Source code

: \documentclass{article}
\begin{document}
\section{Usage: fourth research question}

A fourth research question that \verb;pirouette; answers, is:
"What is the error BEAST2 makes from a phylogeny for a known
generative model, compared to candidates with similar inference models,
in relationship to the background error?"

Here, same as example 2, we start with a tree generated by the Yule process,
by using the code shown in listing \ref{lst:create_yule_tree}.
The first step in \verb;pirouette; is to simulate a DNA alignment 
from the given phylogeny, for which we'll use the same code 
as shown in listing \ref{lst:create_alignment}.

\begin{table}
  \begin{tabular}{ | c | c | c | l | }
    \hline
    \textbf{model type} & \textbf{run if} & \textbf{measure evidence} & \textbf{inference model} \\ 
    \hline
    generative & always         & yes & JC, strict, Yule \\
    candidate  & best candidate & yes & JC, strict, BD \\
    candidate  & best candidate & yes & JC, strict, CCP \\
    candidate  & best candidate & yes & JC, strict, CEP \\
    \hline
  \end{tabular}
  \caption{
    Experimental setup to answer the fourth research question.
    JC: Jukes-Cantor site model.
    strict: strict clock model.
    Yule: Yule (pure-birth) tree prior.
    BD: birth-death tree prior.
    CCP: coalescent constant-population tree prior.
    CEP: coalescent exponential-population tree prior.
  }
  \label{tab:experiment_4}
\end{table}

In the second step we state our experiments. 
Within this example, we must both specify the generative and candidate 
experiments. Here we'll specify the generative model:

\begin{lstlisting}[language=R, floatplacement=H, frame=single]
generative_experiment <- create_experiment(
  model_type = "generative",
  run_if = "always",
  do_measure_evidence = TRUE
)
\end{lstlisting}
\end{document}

Work to complete: Once you reach the line containing "for a known", include it and stop; until then, reproduce each line of the listing from its start exactly.

The answer:
Source code

: \documentclass{article}
\begin{document}
\section{Usage: fourth research question}

A fourth research question that \verb;pirouette; answers, is:
"What is the error BEAST2 makes from a phylogeny for a known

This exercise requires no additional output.